Customer success stories tell the real impact—a cable manufacturer switching from a brominated system to our MCA98 passed full EN 50267 smoke toxicity requirements and improved workplace air quality at the compounding facility. An automotive Tier 1, facing stricter OEM fire safety specs, avoided program launch delays by pre-testing with our technical guidance, achieving V-0 results without added antioxidant or plasticizer packages. These outcomes reflect not just a chemical’s molecular promise, but the practical value of a manufacturer invested in each step of its journey.
The field of flame retardants never stands still. Shifting regulatory demands, new polymer chemistries, and evolving performance requirements push both compounders and chemical makers to stay agile. Our R&D team continues exploring particle size distribution tuning, surface modification, and integration with next-generation polyamide blends.

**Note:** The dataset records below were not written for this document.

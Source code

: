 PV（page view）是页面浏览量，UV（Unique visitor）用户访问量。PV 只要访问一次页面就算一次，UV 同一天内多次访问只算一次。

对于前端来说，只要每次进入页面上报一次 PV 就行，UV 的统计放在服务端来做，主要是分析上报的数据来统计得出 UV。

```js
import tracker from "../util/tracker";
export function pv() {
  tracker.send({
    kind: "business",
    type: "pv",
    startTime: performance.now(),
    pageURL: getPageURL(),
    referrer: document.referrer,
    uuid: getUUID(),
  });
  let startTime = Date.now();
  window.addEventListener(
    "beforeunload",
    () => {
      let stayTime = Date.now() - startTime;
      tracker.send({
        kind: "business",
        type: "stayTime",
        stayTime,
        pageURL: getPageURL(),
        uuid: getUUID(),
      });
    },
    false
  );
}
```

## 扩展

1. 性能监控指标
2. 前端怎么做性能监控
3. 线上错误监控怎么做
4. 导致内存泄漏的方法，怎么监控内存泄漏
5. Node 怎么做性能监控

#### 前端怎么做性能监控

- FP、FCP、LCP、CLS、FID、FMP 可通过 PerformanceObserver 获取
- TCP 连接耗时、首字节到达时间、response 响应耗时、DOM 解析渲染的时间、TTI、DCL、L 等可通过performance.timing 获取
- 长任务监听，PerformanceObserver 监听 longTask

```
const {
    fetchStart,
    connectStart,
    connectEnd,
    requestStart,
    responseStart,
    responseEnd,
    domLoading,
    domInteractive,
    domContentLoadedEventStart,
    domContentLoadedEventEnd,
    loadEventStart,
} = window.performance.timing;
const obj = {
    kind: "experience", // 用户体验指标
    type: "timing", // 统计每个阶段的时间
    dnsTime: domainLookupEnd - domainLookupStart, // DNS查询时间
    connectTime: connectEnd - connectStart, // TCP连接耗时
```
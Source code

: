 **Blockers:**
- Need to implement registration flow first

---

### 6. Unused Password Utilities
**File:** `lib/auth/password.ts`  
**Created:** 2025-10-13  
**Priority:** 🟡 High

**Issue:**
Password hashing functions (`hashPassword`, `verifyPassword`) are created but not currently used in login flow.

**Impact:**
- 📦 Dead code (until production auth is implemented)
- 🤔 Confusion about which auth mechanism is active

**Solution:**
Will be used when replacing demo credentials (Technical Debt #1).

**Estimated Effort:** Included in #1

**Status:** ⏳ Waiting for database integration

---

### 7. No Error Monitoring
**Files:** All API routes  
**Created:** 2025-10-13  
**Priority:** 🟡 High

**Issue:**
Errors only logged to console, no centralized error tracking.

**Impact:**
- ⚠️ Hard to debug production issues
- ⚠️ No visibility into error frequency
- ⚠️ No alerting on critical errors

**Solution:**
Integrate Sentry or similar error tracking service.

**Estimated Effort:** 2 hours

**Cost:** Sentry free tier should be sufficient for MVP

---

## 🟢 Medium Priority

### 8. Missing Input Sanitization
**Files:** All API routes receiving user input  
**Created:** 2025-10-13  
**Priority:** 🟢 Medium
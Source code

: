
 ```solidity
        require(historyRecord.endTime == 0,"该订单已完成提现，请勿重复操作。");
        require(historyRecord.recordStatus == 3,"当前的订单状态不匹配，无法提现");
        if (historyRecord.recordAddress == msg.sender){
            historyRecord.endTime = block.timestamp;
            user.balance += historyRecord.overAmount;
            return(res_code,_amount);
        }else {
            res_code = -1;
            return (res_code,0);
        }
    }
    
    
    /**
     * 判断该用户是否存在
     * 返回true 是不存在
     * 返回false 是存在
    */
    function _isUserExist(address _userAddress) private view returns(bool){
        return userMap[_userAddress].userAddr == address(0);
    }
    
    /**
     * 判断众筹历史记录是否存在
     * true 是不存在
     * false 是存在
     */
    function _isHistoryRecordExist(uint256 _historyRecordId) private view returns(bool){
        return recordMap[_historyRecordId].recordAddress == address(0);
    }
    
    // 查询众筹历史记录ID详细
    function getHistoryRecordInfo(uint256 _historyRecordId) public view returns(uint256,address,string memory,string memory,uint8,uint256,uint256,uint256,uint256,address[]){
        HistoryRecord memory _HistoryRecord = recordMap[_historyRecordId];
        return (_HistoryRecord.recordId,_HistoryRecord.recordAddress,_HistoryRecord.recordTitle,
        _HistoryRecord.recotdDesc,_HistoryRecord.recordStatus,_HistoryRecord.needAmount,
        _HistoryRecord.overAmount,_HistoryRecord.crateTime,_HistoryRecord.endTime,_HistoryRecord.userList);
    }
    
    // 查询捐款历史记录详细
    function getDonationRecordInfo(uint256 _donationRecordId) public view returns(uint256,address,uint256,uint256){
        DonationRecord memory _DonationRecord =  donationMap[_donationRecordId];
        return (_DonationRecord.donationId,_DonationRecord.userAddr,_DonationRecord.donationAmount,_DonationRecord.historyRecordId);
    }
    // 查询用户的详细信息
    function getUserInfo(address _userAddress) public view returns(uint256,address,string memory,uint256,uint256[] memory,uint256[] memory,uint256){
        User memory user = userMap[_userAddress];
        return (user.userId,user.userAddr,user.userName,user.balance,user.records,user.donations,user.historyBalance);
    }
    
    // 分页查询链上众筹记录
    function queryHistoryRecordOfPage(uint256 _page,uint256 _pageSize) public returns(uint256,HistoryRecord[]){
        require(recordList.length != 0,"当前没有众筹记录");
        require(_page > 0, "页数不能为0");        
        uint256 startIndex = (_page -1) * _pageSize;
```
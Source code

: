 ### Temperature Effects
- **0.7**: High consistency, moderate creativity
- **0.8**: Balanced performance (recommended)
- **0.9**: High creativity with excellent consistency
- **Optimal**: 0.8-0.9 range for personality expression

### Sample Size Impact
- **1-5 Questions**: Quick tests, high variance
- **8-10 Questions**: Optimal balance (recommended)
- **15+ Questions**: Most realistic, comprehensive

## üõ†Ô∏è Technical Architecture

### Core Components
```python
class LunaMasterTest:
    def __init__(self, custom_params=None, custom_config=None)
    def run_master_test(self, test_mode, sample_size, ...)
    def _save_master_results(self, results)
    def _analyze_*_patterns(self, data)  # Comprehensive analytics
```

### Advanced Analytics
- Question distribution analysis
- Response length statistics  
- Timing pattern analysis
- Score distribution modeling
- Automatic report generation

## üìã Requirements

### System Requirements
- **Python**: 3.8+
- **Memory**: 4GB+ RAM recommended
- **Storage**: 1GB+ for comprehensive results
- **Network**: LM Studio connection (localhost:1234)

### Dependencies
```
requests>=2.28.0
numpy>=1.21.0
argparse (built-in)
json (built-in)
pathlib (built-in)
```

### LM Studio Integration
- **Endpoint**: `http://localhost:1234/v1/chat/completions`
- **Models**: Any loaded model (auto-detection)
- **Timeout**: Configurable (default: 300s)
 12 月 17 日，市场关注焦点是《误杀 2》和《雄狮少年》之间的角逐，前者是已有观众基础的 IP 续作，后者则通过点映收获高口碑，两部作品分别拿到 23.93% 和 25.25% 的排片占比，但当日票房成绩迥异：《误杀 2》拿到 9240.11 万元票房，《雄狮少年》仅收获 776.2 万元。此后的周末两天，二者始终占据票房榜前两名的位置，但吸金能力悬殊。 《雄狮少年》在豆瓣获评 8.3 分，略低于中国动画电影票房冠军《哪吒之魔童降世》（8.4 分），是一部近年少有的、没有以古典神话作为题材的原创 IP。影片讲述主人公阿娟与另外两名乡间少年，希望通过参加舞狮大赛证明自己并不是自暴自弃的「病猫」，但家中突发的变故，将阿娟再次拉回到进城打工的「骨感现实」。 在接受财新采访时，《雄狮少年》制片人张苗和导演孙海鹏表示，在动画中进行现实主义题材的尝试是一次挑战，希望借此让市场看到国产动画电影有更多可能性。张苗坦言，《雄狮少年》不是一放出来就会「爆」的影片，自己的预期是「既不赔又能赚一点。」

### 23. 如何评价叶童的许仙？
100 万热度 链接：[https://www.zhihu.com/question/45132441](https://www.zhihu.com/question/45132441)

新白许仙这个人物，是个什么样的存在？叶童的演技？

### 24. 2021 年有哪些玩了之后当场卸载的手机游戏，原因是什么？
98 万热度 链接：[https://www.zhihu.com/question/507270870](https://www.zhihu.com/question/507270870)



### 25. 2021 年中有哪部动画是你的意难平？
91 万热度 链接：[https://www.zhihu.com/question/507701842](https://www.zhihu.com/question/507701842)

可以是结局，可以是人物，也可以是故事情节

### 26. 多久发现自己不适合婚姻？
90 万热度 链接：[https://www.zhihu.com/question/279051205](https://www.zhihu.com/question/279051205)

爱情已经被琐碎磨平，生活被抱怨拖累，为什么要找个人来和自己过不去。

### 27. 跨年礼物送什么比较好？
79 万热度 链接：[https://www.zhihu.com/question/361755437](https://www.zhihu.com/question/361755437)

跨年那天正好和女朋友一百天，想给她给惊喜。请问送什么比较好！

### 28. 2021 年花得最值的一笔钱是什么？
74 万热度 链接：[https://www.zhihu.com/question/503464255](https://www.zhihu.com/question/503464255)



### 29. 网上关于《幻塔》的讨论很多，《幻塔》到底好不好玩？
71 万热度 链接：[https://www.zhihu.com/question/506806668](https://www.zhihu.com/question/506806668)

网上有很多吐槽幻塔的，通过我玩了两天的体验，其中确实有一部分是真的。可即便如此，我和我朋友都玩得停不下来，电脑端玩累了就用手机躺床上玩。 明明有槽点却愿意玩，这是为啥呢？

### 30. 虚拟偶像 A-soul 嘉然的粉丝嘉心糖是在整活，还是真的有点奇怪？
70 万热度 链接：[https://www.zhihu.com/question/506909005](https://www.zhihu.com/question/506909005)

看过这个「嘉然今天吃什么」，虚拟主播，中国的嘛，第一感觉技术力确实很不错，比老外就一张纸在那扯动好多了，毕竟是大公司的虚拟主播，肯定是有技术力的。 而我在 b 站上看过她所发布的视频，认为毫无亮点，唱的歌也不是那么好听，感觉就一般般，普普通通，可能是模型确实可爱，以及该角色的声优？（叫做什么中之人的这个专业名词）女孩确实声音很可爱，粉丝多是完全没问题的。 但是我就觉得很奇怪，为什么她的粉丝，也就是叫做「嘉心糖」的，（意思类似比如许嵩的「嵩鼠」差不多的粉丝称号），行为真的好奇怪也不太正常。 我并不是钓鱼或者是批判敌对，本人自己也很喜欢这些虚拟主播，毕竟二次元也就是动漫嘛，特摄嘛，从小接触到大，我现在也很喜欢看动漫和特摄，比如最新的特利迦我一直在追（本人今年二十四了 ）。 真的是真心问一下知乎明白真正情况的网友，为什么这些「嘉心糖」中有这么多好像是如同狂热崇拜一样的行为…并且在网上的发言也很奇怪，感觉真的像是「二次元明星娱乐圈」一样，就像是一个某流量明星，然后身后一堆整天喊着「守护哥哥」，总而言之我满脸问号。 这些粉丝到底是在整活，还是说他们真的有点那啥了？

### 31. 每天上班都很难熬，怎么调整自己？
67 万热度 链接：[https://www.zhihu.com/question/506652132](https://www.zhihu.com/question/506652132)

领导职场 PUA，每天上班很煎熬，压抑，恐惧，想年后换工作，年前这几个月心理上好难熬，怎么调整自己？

With each advancement, our groundwork as hands-on chemical manufacturers ensures that modified or new MCA grades move quickly from lab prototype to usable volume production, all without losing sight of reliability.
With each delivery of Melamine Cyanurate, we reinforce what matters to us—consistent quality, transparent support, immediate answers, and technical partnership that extends beyond the sale. In a field defined as much by regulation and safety as by real-world process challenges, that experience—earned in every batch and every troubleshooting call—remains the most important difference we can offer.